Our nomogram helps to evaluate risk of RCC-related mortality while taking into account both clinical factors and comorbidities, which facilitates treatment decisions in elderly RCC patients. The nomogram was made with a population-based cohort covering all newly diagnosed RCC cases in Finland. Thus, the nomogram is likely generalizable to Nordic populations or possibly other Caucasian populations. Accuracy of the nomogram in other ethnicities will require validation.

In our cohort 55.6% of patients were women. The large proportion of women is explained by longer average life expectancy; consequently, the proportion of women is higher in the Finnish elderly population.

In previous studies surgery and age were the biggest prognostic factors of RCC in the elderly. Tumor size, Fuhrman grade, morphology, number of tumors, T-score and marital status also affected overall survival22. We did not have all these previously studied risk factors available. However, as elderly and frail patients are commonly excluded from clinical trials it is important to do population-based studies to characterize predictors of survival for RCC in this population.

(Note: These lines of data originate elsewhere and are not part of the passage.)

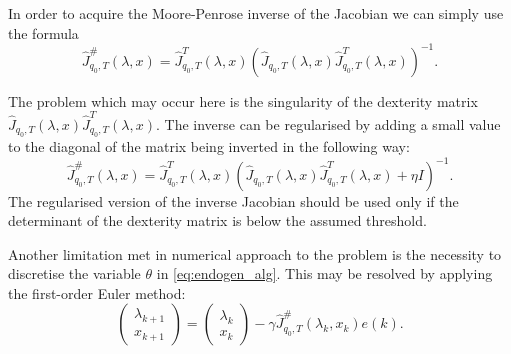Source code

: In order to acquire the Moore-Penrose inverse of the Jacobian we can simply use the formula
\begin{equation}
\hat J^\#_{q_0, T}(\lambda, x)=\hat J^T_{q_0, T}(\lambda, x)\left(\hat J_{q_0, T}(\lambda, x)\hat J^T_{q_0, T}(\lambda, x)\right)^{-1}.
\end{equation}

The problem which may occur here is the singularity of the dexterity matrix\\
$\hat J_{q_0, T}(\lambda, x)\hat J^T_{q_0, T}(\lambda, x)$. The inverse can be regularised by adding a small value to the diagonal of the matrix being inverted in the following way:
\begin{equation}
\hat J^\#_{q_0, T}(\lambda, x)=\hat J^T_{q_0, T}(\lambda, x)\left(\hat J_{q_0, T}(\lambda, x)\hat J^T_{q_0, T}(\lambda, x)+\eta I\right)^{-1}.
\end{equation}
The regularised version of the inverse Jacobian should be used only if the determinant of the dexterity matrix is below the assumed threshold.

Another limitation met in numerical approach to the problem is the necessity to discretise the variable $\theta$ in \eqref{eq:endogen_alg}.
This may be resolved by applying the first-order Euler method:
\begin{equation}
\begin{pmatrix}
\lambda_{k+1}\\
x_{k+1}
\end{pmatrix}  =\begin{pmatrix}\lambda_{k}\\
x_{k}
\end{pmatrix} - \gamma \hat J^\#_{q_0, T}(\lambda_k, x_k)e(k).
\end{equation}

The strength of the study is the large data that covers all Finnish RCC patients and their comorbidities from 1995 to 2018. The information was available from comprehensive and reliable cancer registries. As the study cohort covers all elderly RCC cases in Finland in the study period, the study gives a comprehensive review of RCC care in the target group.

This study has limitations. The comorbidities have only been recorded at inpatient and outpatient hospital contacts, which is why the prevalence of comorbidities is probably underestimated. This likely creates bias towards the null, which explains why CCI is not a stronger prognostic factor. Cancer Registry data was missing the tumor extent for 45.9% of patients, which is a major limitation of the study. This also has likely caused bias towards the null, as the prognostic associations were stronger in sensitivity analysis limited to participants with information on tumor extent. Results need to be confirmed in other studies with more comprehensive knowledge on tumor extent. Furthermore, information on physical performance status, which significantly affects the treatment decisions, was not available from registry data. Also, we were not able to evaluate the effect of operative treatment on the patient's need for home care or institutionalization. In our cohort 55.9% underwent operative treatment. The large number of conservatively treated patients explains why a large group of the patients lacks tumor morphological data.


RCC mortality is high in the elderly population. Of the co-morbidities, dementia and heart failure have the greatest impact on the prognosis. Curative treatment in selected patients aged over 74 years is efficient and should be considered in patients who tolerate it and have limited comorbidities.